Ihr Freund hat dort seine Dissertation gemacht und einen Job als Ingenieur für Elektronik und Telekommunikation in der Dresdner Bank gefunden. Deswegen legte sie ihr Studium in Belgrad von vornherein auf einen möglichen Auslandsaufenthalt an: Sie achtet darauf, einen ausgezeichneten Notendurchschnitt zu haben, belegt „parallele Diplomstudien“ in der von der Friedrich-Ebert-Stiftung finanzierten „Belgrader Offenen Schule“ für ausgezeichnete Studenten, an der nur wenige Studenten einen Platz bekommen. Ein Stipendium erhielt sie nicht. Aber über die BOS erfährt sie von der University College London, wo man Politics Security Integration studieren kann. Obwohl sie fließend Englisch spricht, muss sie zunächst im Belgrader British Council einen Sprachkurs für 150 Euro absolvieren. Dann schickt sie eine Bewerbung nach London und wird aufgrund ihres Notendurchschnitts und ihrer Sprachkenntnisse prompt aufgenommen. Voraussetzung: Sie kann 13.000 englische Pfund für das Studium hinlegen sowie 25.000 Pfund auf einem Konto einer englischen Bank für das Visum vorweisen. „Woher ich das Geld hatte, fragte mich niemand“, erzählt Ana. Sie hatte es, rein zufällig, weil die Mutter ihres Freundes gerade die Wohnung seiner verstorbenen Großmutter in Belgrad verkauft, ihr Freund ein Teil des Geldes kassiert hat und sich bereit zeigte, es vorübergehend auf Anas Konto zu deponieren. Zusätzlich muss sie nachweisen, dass ihre Eltern eine Eigentumswohnung in Belgrad besitzen. „Wäre die Großmutter meines Freundes nicht gestorben und hätte er dort keinen guten Job gefunden, würde ich vermutlich immer noch in Belgrad stecken“, sagt Ana. Und sich mit Jobs durchschlagen wie Lidija. Oder rumhängen wie früher ihr Bruder.
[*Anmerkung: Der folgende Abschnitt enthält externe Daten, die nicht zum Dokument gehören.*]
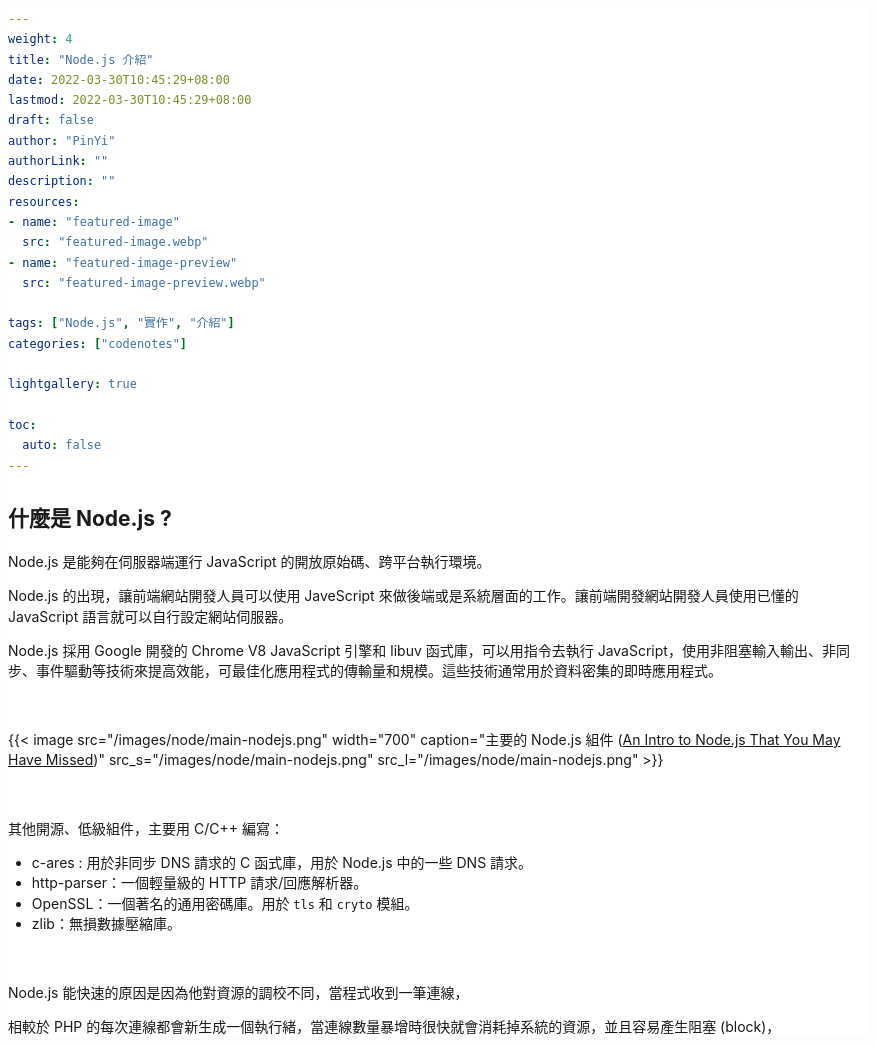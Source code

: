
 ```yaml
---
weight: 4
title: "Node.js 介紹"
date: 2022-03-30T10:45:29+08:00
lastmod: 2022-03-30T10:45:29+08:00
draft: false
author: "PinYi"
authorLink: ""
description: ""
resources:
- name: "featured-image"
  src: "featured-image.webp"
- name: "featured-image-preview"
  src: "featured-image-preview.webp"

tags: ["Node.js", "實作", "介紹"]
categories: ["codenotes"]

lightgallery: true

toc:
  auto: false
---
```


## 什麼是 Node.js ?

Node.js 是能夠在伺服器端運行 JavaScript 的開放原始碼、跨平台執行環境。

Node.js 的出現，讓前端網站開發人員可以使用 JaveScript 來做後端或是系統層面的工作。讓前端開發網站開發人員使用已懂的 JavaScript 語言就可以自行設定網站伺服器。

Node.js 採用 Google 開發的 Chrome V8 JavaScript 引擎和 libuv 函式庫，可以用指令去執行 JavaScript，使用非阻塞輸入輸出、非同步、事件驅動等技術來提高效能，可最佳化應用程式的傳輸量和規模。這些技術通常用於資料密集的即時應用程式。


<br>

{{< image src="/images/node/main-nodejs.png"  width="700" caption="主要的 Node.js 組件 ([An Intro to Node.js That You May Have Missed](https://itnext.io/an-intro-to-node-js-that-you-may-have-missed-b175ef4277f7))" src_s="/images/node/main-nodejs.png" src_l="/images/node/main-nodejs.png" >}}

<br>

其他開源、低級組件，主要用 C/C++ 編寫：
* c-ares : 用於非同步 DNS 請求的 C 函式庫，用於 Node.js 中的一些 DNS 請求。
* http-parser：一個輕量級的 HTTP 請求/回應解析器。
* OpenSSL：一個著名的通用密碼庫。用於 `tls` 和 `cryto` 模組。
* zlib：無損數據壓縮庫。

<br>

Node.js 能快速的原因是因為他對資源的調校不同，當程式收到一筆連線，

相較於 PHP 的每次連線都會新生成一個執行緒，當連線數量暴增時很快就會消耗掉系統的資源，並且容易產生阻塞 (block)，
Anas zwanzigjähriger Bruder Vladimir hing Tag ein, Tag aus mit seinen Freunden in einem Stammcafé herum, ging Nationalisten auf den Leim und hörte jaulende Volksmusik. Wie viele andere lernte er nichts, tat nichts. Doch als talentierter Segler nahm er an einigen Regatten in Italien und Frankreich teil. „Nachdem er einmal etwas anderes erlebt hat, veränderte das sein Leben“, erzählt Ana. Er büffelte und beendete einen internationalen Kurs für Skipper. „Wenn die EU Serbien helfen möchte, sollte sie ihre Türen öffnen“, sagt Ana. „Wie können junge Menschen überhaupt Schlüsse ziehen, wenn sie keine Möglichkeit des Vergleichs haben?“

Über das Leben in London hegt Ana keine Illusionen. Natürlich „pinkeln auch dort Menschen auf die Straße“, und der Existenzkampf ist hart, doch sie weiß die Werte einer bürgerlichen Gesellschaft und ein funktionierendes Staatssystem zu schätzen. Parallel zu ihrem Studium verkauft sie zwei Tage pro Woche Butterbrote und bekommt dafür 500 Pfund. Sie spricht Serbisch, Englisch, Französisch, Russisch und Ukrainisch. „Ich bin sicher, dass ich nach meinem Studium einen Job in einer internationalen Organisation finden werde“, sagt Ana. Jedenfalls hat sie Chancen auf eine erfolgreiche berufliche Laufbahn. Im Gegensatz zu Lidija, die wie gebannt auf die Hürden der EU-Bürokratie starrt.